Selasa, 16 Juni 2009

TEACHING CLINICAL DECISION-MAKING

Clinical decision-making is the systematic process by which skilled providers make judgments regarding a patient’s condition, diagnosis and treatment. Despite the importance of sound clinical decision-making to the provision of high quality services, it is not well taught in either preservice education or inservice training. There is so much basic knowledge to be acquired that it leaves little time for complex skills such as clinical decision-making. And even when there is enough time, decision-making is a difficult skill to teach and learn.

Until recently, very little was known about how decisions are made. For experienced providers, decision-making is an intuitive process based on knowledge and experience. Many of the steps necessary to arrive at a decision can be completed rapidly and unconsciously. Such providers are unable to explain how they make decisions, which in turn makes it difficult to teach this skill to others. Nor is it easy for learners to identify how a decision is made when simply observing other providers in action. Consequently, they have nothing to model for developing their own skill.

It is now known, however, that there is a process to clinical decision-making that can be broken down into a series of steps that help the provider to gather the information needed to form accurate judgments, begin appropriate care and evaluate the effectiveness of that care. There are a number of different ways to name these steps, but they describe the same process. Two such approaches are illustrated below.

• Assessment , or Gathering information
• Diagnosis , or Interpreting the information
• Planning, or Developing the care plan
• Intervention , or Implementing the care plan
• Evaluation , or Evaluating the care plan

An important strategy in teaching clinical decision-making is to be sure that learners are aware of this step-by-step process and what occurs in each step. They also must understand that, although there is a sequence of steps for clinical decision-making, movement through the steps is rarely linear or sequential. Rather, it is an ongoing, circular process, in which the provider moves back and forth between the steps as the clinical situation changes and different needs or problems emerge.

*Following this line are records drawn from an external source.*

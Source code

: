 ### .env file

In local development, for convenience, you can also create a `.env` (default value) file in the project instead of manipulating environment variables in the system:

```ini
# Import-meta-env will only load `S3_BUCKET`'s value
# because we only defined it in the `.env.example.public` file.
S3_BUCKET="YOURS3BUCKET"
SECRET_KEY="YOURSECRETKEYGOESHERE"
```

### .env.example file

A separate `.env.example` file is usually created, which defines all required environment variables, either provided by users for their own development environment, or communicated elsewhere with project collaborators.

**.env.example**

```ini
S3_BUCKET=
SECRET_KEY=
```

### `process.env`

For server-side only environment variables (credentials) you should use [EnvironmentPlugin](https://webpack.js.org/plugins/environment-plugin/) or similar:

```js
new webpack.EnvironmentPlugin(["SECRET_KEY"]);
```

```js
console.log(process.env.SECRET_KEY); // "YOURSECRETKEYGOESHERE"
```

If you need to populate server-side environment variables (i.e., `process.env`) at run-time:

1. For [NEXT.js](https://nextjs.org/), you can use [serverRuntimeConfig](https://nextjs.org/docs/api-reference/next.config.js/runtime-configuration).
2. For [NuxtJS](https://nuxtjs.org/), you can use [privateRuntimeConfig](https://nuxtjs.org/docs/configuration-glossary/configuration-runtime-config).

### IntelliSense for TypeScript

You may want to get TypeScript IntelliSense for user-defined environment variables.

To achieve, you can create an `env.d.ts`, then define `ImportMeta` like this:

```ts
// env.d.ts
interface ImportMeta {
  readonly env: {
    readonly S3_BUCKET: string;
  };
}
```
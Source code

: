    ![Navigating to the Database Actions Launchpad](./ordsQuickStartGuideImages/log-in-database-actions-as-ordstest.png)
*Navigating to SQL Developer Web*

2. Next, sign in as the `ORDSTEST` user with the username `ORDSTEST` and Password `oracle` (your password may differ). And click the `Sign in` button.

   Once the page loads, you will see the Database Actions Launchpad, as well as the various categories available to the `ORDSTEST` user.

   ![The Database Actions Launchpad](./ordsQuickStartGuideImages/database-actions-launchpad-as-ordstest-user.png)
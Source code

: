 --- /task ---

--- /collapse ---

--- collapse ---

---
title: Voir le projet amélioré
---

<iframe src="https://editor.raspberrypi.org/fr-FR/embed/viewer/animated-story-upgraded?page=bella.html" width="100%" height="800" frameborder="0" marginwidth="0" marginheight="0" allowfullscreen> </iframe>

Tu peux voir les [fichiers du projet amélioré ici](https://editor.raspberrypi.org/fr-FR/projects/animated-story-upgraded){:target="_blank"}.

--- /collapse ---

Learners should be introduced to the steps in clinical decision-making early in their education. After that, these steps should receive continual emphasis and be used in a variety of situations. Throughout the curriculum, learners should be given opportunities and appropriate situations in which to apply these steps and practice their decision-making skills. Whether they are actively practicing their own skills or observing more experienced providers, learners should focus on understanding the reasoning and judgment that are the basis for each step in the process. How a decision is made is as important as what decision is made. Explaining how a decision is made usually requires the active involvement of the teacher because the process of decision-making is not easy to observe or identify.

Another key strategy in teaching clinical decision-making is to provide as much experience and practice in decision-making as possible. This experience, together with clinical knowledge, is a key component of successful decision-making. Teachers should:

• Expose learners to as many and as wide a variety of patients as possible.
• Put learners in the clinical setting as early as possible and provide careful guidance as they gain their experience.
• Give learners as much structured independence as possible; they must be given the opportunity and time to draw their own conclusions and consider their own decisions.
• Provide learners with a forum, for example, case reviews or clinical conferences, for comparing their decisions with the decisions made by more experienced providers.

It is important that the teacher discuss the decision-making process with each learner, and that learners share their experiences with one another. By sharing experiences, learners get that many more cases or approaches to the same case to “file away” for future use, even though they may not have been directly involved in the cases themselves.

Finally, the teacher should give learners feedback on how the clinical decision-making process was applied in a given situation. This will strengthen future performance more effectively than focusing on whether or not the “correct answer” was identified. In fact, a wrong answer for the right reason should receive more positive feedback than a right answer for the wrong reason.

Often, it is not possible to give learners experience with all the types of situations they will encounter as independent practitioners. Their “memory files” of experience can nevertheless be built up in other ways. Extensive use of case studies, role plays and simulations, in which specific clinical situations are acted out, can contribute significantly to learners’ experience. For example, true shoulder dystocia during childbirth is uncommon, but repeated drilling or practice on models of the corrective maneuvers for shoulder dystocia will help learners respond to the emergency when it happens.

Tools for teaching clinical decision-making are presented throughout this learning resource package. The case studies and clinical simulations have been designed to facilitate the teaching of decision-making by reinforcing the steps involved in the process. The partograph exercises are also effective tools for decision-making. Their purpose is not simply to help learners plot data on the partograph, but rather to use those data for identifying and responding to problems as soon as, or even before, they occur. The tools alone, however, will not effectively teach clinical decision-making. The teacher must take an active role in discussing, questioning, explaining and challenging the learners about how decisions are being made each time one of these tools is used. And this interaction must continue as the learners move into the clinical area and work with patients.

Clinical decision-making is still a difficult skill to teach. But by beginning early in the curriculum and continually providing practice opportunities and guidance—whether by using the tools included in this learning resource package or through experience with patients—teachers will help learners more fully understand the decision-making process and develop their decision-making skills. As a result, the quality of care received by patients will be improved.